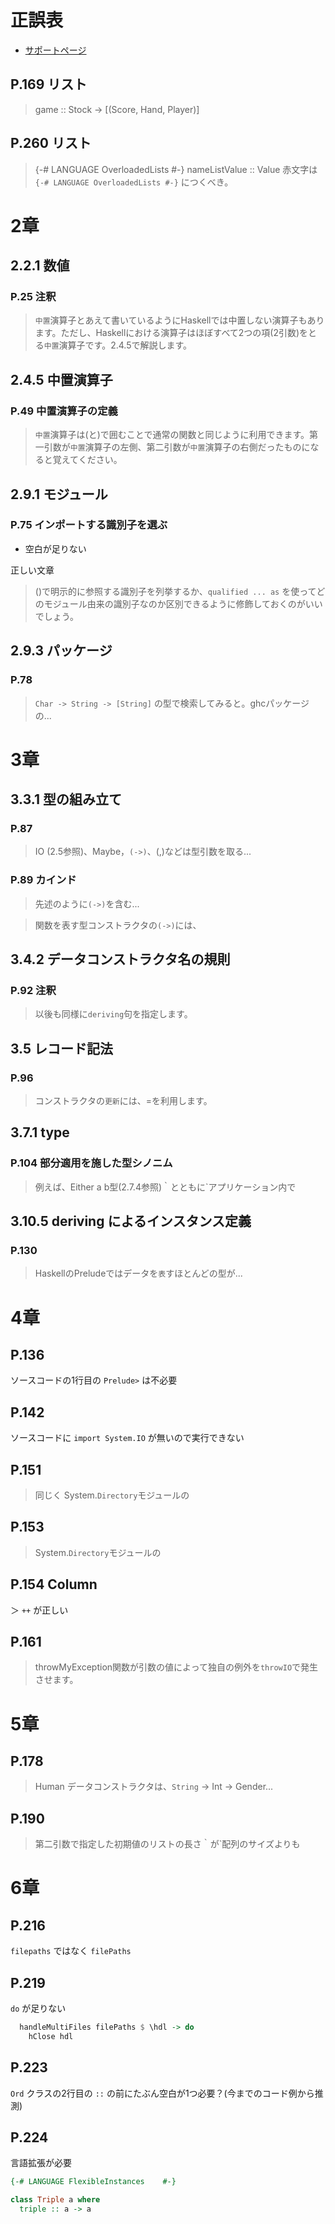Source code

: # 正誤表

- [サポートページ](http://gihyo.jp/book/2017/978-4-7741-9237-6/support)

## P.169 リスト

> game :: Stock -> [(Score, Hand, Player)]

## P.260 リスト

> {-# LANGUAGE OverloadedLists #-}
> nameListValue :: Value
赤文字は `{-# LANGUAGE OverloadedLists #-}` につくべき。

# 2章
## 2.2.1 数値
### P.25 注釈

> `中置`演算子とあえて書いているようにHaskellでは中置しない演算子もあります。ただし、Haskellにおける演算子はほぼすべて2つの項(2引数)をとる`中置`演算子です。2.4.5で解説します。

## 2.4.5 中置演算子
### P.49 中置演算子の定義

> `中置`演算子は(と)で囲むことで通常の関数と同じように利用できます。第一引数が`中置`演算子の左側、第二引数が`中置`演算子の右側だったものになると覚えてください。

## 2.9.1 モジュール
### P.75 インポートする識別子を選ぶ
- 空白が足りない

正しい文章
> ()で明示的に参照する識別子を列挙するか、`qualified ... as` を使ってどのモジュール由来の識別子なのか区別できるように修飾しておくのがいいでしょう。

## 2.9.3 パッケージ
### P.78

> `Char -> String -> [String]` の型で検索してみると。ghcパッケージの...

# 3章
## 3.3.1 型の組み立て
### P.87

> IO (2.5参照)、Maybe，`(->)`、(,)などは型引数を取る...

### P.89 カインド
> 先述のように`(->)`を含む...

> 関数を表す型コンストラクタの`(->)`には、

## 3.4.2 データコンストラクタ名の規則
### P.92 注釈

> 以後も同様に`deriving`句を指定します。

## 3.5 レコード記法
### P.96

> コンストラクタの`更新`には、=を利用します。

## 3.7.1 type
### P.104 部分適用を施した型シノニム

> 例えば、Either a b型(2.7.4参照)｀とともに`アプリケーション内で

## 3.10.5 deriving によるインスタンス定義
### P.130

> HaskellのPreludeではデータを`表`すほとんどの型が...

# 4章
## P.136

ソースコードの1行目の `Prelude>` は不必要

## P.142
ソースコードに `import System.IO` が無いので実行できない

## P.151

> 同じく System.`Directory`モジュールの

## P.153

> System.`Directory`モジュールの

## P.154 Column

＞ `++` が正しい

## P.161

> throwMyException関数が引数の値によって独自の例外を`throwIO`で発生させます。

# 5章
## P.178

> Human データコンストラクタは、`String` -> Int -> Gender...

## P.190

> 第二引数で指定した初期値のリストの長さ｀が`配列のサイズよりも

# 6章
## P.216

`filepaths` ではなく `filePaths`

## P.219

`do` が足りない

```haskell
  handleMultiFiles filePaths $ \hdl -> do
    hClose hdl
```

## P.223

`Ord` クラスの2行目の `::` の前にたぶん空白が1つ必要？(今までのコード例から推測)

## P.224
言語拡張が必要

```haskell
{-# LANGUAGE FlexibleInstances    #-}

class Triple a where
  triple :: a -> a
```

= = = =

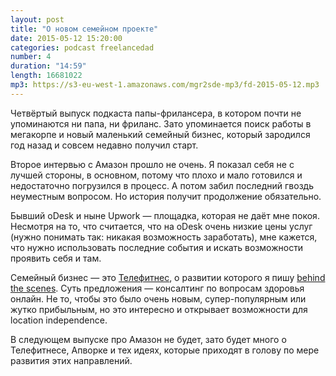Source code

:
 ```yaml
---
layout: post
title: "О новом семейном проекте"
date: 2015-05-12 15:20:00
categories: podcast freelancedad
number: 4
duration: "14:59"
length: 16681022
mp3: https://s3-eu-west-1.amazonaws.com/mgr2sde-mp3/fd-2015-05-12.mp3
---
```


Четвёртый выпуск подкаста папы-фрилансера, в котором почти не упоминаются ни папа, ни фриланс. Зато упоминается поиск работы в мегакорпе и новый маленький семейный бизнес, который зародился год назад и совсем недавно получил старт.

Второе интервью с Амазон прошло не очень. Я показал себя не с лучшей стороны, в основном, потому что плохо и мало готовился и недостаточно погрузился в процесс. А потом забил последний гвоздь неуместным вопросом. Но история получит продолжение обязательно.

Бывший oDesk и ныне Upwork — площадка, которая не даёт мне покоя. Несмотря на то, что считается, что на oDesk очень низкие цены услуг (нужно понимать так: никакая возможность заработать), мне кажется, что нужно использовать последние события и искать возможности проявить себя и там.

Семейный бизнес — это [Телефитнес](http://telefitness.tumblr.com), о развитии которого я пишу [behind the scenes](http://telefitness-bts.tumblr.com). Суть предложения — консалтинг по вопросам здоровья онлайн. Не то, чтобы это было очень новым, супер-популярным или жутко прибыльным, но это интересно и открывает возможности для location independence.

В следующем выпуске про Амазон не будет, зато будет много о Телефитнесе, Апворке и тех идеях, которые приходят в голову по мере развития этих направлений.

= = = =

The problem ->
Scan the records above line by line, counting those where the word "String" appears, and give the count alone.

Result ->
2